- **Pictures paired with source code**
++++++

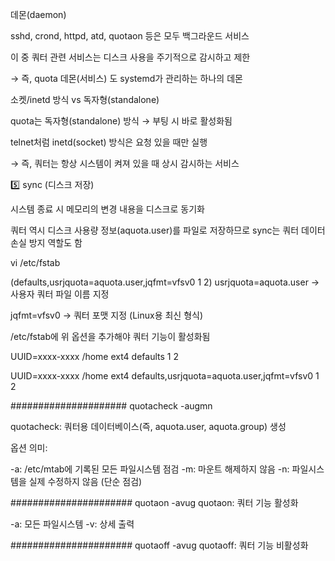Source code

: 데몬(daemon)

sshd, crond, httpd, atd, quotaon 등은 모두 백그라운드 서비스

이 중 쿼터 관련 서비스는 디스크 사용을 주기적으로 감시하고 제한

→ 즉, quota 데몬(서비스) 도 systemd가 관리하는 하나의 데몬


소켓/inetd 방식 vs 독자형(standalone)

quota는 독자형(standalone) 방식 → 부팅 시 바로 활성화됨

telnet처럼 inetd(socket) 방식은 요청 있을 때만 실행

→ 즉, 쿼터는 항상 시스템이 켜져 있을 때 상시 감시하는 서비스


5️⃣ sync (디스크 저장)

시스템 종료 시 메모리의 변경 내용을 디스크로 동기화

쿼터 역시 디스크 사용량 정보(aquota.user)를 파일로 저장하므로
sync는 쿼터 데이터 손실 방지 역할도 함







vi /etc/fstab 

(defaults,usrjquota=aquota.user,jqfmt=vfsv0  1  2)
usrjquota=aquota.user → 사용자 쿼터 파일 이름 지정

jqfmt=vfsv0 → 쿼터 포맷 지정 (Linux용 최신 형식)

/etc/fstab에 위 옵션을 추가해야 쿼터 기능이 활성화됨




UUID=xxxx-xxxx  /home  ext4  defaults  1  2

UUID=xxxx-xxxx  /home  ext4  defaults,usrjquota=aquota.user,jqfmt=vfsv0  1  2

#####################
quotacheck -augmn

quotacheck: 쿼터용 데이터베이스(즉, aquota.user, aquota.group) 생성

옵션 의미:

-a: /etc/mtab에 기록된 모든 파일시스템 점검
-m: 마운트 해제하지 않음
-n: 파일시스템을 실제 수정하지 않음 (단순 점검)

######################
quotaon -avug
quotaon: 쿼터 기능 활성화

-a: 모든 파일시스템
-v: 상세 출력

######################
quotaoff -avug
quotaoff: 쿼터 기능 비활성화

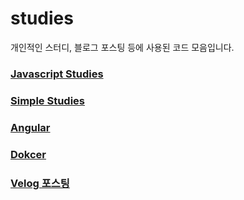 # studies
개인적인 스터디, 블로그 포스팅 등에 사용된 코드 모음입니다.

### [Javascript Studies](https://github.com/Motiveko/studies/tree/master/Javascript-Study)
### [Simple Studies](https://github.com/Motiveko/studies/tree/master/Simple%20Studies)
### [Angular](https://github.com/Motiveko/studies/tree/master/Angular-Study)
### [Dokcer](https://github.com/Motiveko/studies/tree/master/docker/docker:kubernetes)
### [Velog 포스팅](https://github.com/Motiveko/studies/tree/master/Velog%20Blog%20Posting)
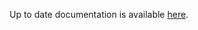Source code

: <!-- DO NOT EDIT THIS FILE MANUALLY  -->
<!-- Please read the https://github.com/linuxserver/docker-webtop/blob/ubuntu-kde/.github/CONTRIBUTING.md -->

Up to date documentation is available [here](https://github.com/linuxserver/docker-webtop/blob/master/README.md).
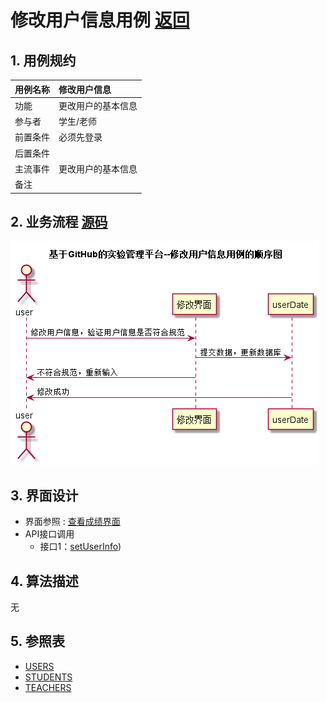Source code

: # 修改用户信息用例 [返回](../README.md)
## 1. 用例规约

|用例名称|修改用户信息|
|-------|:-------------|
|功能|更改用户的基本信息|
|参与者|学生/老师|
|前置条件|必须先登录|
|后置条件| |
|主流事件|更改用户的基本信息 |
|备注| |


## 2. 业务流程 [源码](../src/修改用户信息.puml)
![sequence1](../images/修改用户信息.png) 

## 3. 界面设计
- 界面参照 : [查看成绩界面](../ui/reuserinfor.html)
- API接口调用
    - 接口1：[setUserInfo](../impl/修改用户信息接口.md))

## 4. 算法描述
无

## 5. 参照表
- [USERS](../DesignDatabase.md/#USERS)
- [STUDENTS](../DesignDatabase.md/#STUDENTS)
- [TEACHERS](../DesignDatabase.md/#TEACHERS)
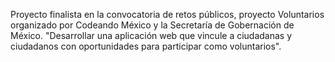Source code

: Proyecto finalista en la convocatoria de retos públicos, proyecto Voluntarios organizado por Codeando México y la Secretaría de Gobernación de México. "Desarrollar una aplicación web que vincule a ciudadanas y ciudadanos con oportunidades para participar como voluntarios".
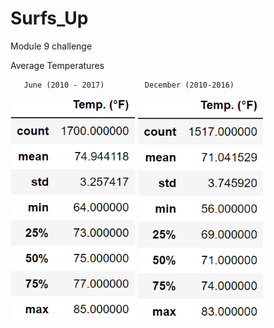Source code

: # Surfs_Up
Module 9 challenge

Average Temperatures

       June (2010 - 2017)         December (2010-2016)

![June_temperatures](June_Temp.png) 
![Dec_temperatures](Dec_Temp.png) 
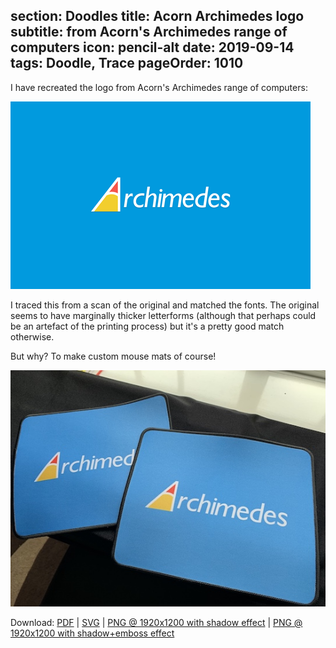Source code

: section: Doodles
title: Acorn Archimedes logo
subtitle: from Acorn's Archimedes range of computers
icon: pencil-alt
date: 2019-09-14
tags: Doodle, Trace
pageOrder: 1010
----

I have recreated the logo from Acorn's Archimedes range of computers:

![Acorn Archimedes logo](archimedes.png)

I traced this from a scan of the original and matched the fonts. The original seems to have marginally thicker letterforms (although that perhaps could be an artefact of the printing process) but it's a pretty good match otherwise.

But why? To make custom mouse mats of course!

![Acorn Archimedes mouse mats](archimedes.mouse.mats.jpg)

Download:
[PDF](archimedes.pdf) |
[SVG](archimedes.svg) |
[PNG @ 1920x1200 with shadow effect](archimedes.1920x1200.png) |
[PNG @ 1920x1200 with shadow+emboss effect](archimedes.1920x1200.3d.png)

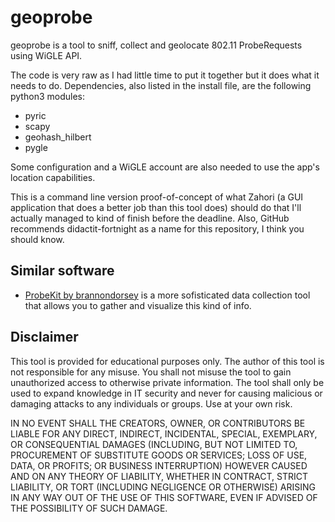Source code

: # geoprobe
geoprobe is a tool to sniff, collect and geolocate 802.11 ProbeRequests using WiGLE API.

The code is very raw as I had little time to put it together but it does what it needs to do.
Dependencies, also listed in the install file, are the following python3 modules:
* pyric
* scapy
* geohash_hilbert
* pygle

Some configuration and a WiGLE account are also needed to use the app's location capabilities.

This is a command line version proof-of-concept of what Zahori (a GUI application that does a better job than this tool does) should do that I'll actually managed to kind of finish before the deadline. Also, GitHub recommends didactit-fortnight as a name for this repository, I think you should know.

## Similar software
* [ProbeKit by brannondorsey](https://github.com/brannondorsey/ProbeKit) is a more sofisticated data collection tool that allows you to gather and visualize this kind of info.

## Disclaimer
This tool is provided for educational purposes only. The author of this tool is not responsible for any misuse. You shall not misuse the tool to gain unauthorized access to otherwise private information. The tool shall only be used to expand knowledge in IT security and never for causing malicious or damaging attacks to any individuals or groups. Use at your own risk.

IN NO EVENT SHALL THE CREATORS, OWNER, OR CONTRIBUTORS BE LIABLE FOR ANY DIRECT, INDIRECT, INCIDENTAL, SPECIAL, EXEMPLARY, OR CONSEQUENTIAL DAMAGES (INCLUDING, BUT NOT LIMITED TO, PROCUREMENT OF SUBSTITUTE GOODS OR SERVICES; LOSS OF USE, DATA, OR PROFITS; OR BUSINESS INTERRUPTION) HOWEVER CAUSED AND ON ANY THEORY OF LIABILITY, WHETHER IN CONTRACT, STRICT LIABILITY, OR TORT (INCLUDING NEGLIGENCE OR OTHERWISE) ARISING IN ANY WAY OUT OF THE USE OF THIS SOFTWARE, EVEN IF ADVISED OF THE POSSIBILITY OF SUCH DAMAGE. 
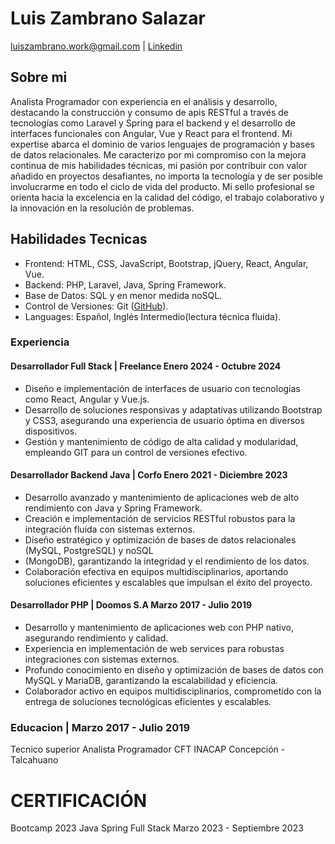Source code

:# Luis Zambrano Salazar
luiszambrano.work@gmail.com | [Linkedin](https://www.linkedin.com/in/luiszambranowork/)

## Sobre mi
Analista Programador con experiencia en el análisis y desarrollo, destacando la construcción y consumo
de apis RESTful a través de tecnologías como Laravel y Spring para el backend y el desarrollo de
interfaces funcionales con Angular, Vue y React para el frontend. Mi expertise abarca el dominio de varios
lenguajes de programación y bases de datos relacionales. Me caracterizo por mi compromiso con la
mejora continua de mis habilidades técnicas, mi pasión por contribuir con valor añadido en proyectos
desafiantes, no importa la tecnología y de ser posible involucrarme en todo el ciclo de vida del producto.
Mi sello profesional se orienta hacia la excelencia en la calidad del código, el trabajo colaborativo y la
innovación en la resolución de problemas.

## Habilidades Tecnicas
- Frontend: HTML, CSS, JavaScript, Bootstrap, jQuery, React, Angular, Vue.
- Backend: PHP, Laravel, Java, Spring Framework.
- Base de Datos: SQL y en menor medida noSQL.
- Control de Versiones: Git ([GitHub](https://github.com/LuisWork)).
- Languages: Español, Inglés Intermedio(lectura técnica fluida).

### Experiencia
#### Desarrollador Full Stack | Freelance Enero 2024 - Octubre 2024
- Diseño e implementación de interfaces de usuario con tecnologías como React, Angular y Vue.js.
- Desarrollo de soluciones responsivas y adaptativas utilizando Bootstrap y CSS3, asegurando una experiencia de usuario óptima en diversos dispositivos.
- Gestión y mantenimiento de código de alta calidad y modularidad, empleando GIT para un control de versiones efectivo.

#### Desarrollador Backend Java | Corfo Enero 2021 - Diciembre 2023
- Desarrollo avanzado y mantenimiento de aplicaciones web de alto rendimiento con Java y Spring Framework.
- Creación e implementación de servicios RESTful robustos para la integración fluida con sistemas externos.
- Diseño estratégico y optimización de bases de datos relacionales (MySQL, PostgreSQL) y noSQL
- (MongoDB), garantizando la integridad y el rendimiento de los datos.
- Colaboración efectiva en equipos multidisciplinarios, aportando soluciones eficientes y escalables que impulsan el éxito del proyecto.

#### Desarrollador PHP | Doomos S.A Marzo 2017 - Julio 2019
- Desarrollo y mantenimiento de aplicaciones web con PHP nativo, asegurando rendimiento y calidad.
- Experiencia en implementación de web services para robustas integraciones con sistemas externos.
- Profundo conocimiento en diseño y optimización de bases de datos con MySQL y MariaDB, garantizando la escalabilidad y eficiencia.
- Colaborador activo en equipos multidisciplinarios, comprometido con la entrega de soluciones tecnológicas eficientes y escalables.

### Educacion | Marzo 2017 - Julio 2019
Tecnico superior Analista Programador
CFT INACAP Concepción - Talcahuano

# CERTIFICACIÓN
Bootcamp 2023 Java Spring Full Stack Marzo 2023 - Septiembre 2023
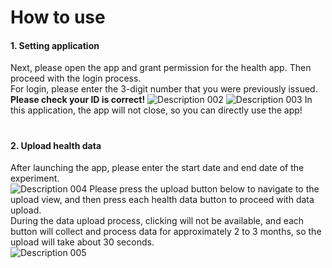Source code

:# How to use
#### 1. Setting application
Next, please open the app and grant permission for the health app. Then proceed with the login process.<br>
For login, please enter the 3-digit number that you were previously issued.<br>
**Please check your ID is correct!**
![Description 002](https://github.com/DHIGHSOUL/UbicompLab-KNIH_GetAllHealthData/assets/73047755/5fa12618-6d97-43f8-98a7-b28ffbff61c6)
![Description 003](https://github.com/DHIGHSOUL/UbicompLab-KNIH_GetAllHealthData/assets/73047755/96de888b-16a8-46a4-825b-b2ed0188bcb5)
In this application, the app will not close, so you can directly use the app!
#
#### 2. Upload health data
After launching the app, please enter the start date and end date of the experiment.<br>
![Description 004](https://github.com/DHIGHSOUL/UbicompLab-KNIH_GetAllHealthData/assets/73047755/3b8808b4-eee4-4d87-ac99-ba8bfa0c8627)
Please press the upload button below to navigate to the upload view, and then press each health data button to proceed with data upload.<br>
During the data upload process, clicking will not be available, and each button will collect and process data for approximately 2 to 3 months, so the upload will take about 30 seconds.<br>
![Description 005](https://github.com/DHIGHSOUL/UbicompLab-KNIH_GetAllHealthData/assets/73047755/36df5bb8-a29d-44d4-9884-0818048d6767)
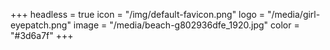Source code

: +++
headless = true
icon = "/img/default-favicon.png"
logo = "/media/girl-eyepatch.png"
image = "/media/beach-g802936dfe_1920.jpg"
color = "#3d6a7f"
+++
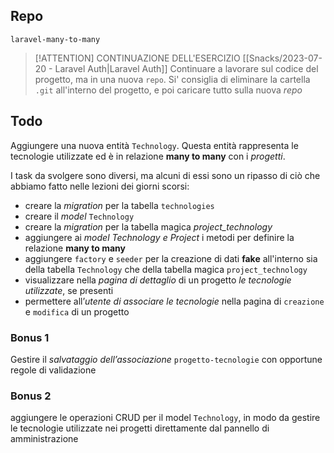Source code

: ## Repo
`laravel-many-to-many`

> [!ATTENTION] CONTINUAZIONE DELL'ESERCIZIO [[Snacks/2023-07-20 - Laravel Auth|Laravel Auth]]
> Continuare a lavorare sul codice del progetto, ma in una nuova `repo`.
> Si' consiglia di eliminare la cartella `.git` all'interno del progetto, e poi caricare tutto sulla nuova *repo*

## Todo
Aggiungere una nuova entità `Technology`. Questa entità rappresenta le tecnologie utilizzate ed è in relazione **many to many** con i *progetti*.

I task da svolgere sono diversi, ma alcuni di essi sono un ripasso di ciò che abbiamo fatto nelle lezioni dei giorni scorsi:
- creare la *migration* per la tabella `technologies`
- creare il *model* `Technology`
- creare la *migration* per la tabella magica *project_technology*
- aggiungere ai *model Technology e Project* i metodi per definire la relazione **many to many**
- aggiungere `factory` e `seeder` per la creazione di dati **fake** all'interno sia della tabella `Technology` che della tabella magica `project_technology`
- visualizzare nella *pagina di dettaglio* di un progetto *le tecnologie utilizzate*, se presenti
- permettere all’*utente di associare le tecnologie* nella pagina di `creazione` e `modifica` di un progetto


### Bonus 1
Gestire il *salvataggio dell’associazione* `progetto-tecnologie` con opportune regole di validazione

### Bonus 2
aggiungere le operazioni CRUD per il model `Technology`, in modo da gestire le tecnologie utilizzate nei progetti direttamente dal pannello di amministrazione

++++++

- **What needs to be done**
List the lines of the entries that include "mouse".

- **Response box**
But why? To make custom mouse mats of course!
![Acorn Archimedes mouse mats](archimedes.mouse.mats.jpg)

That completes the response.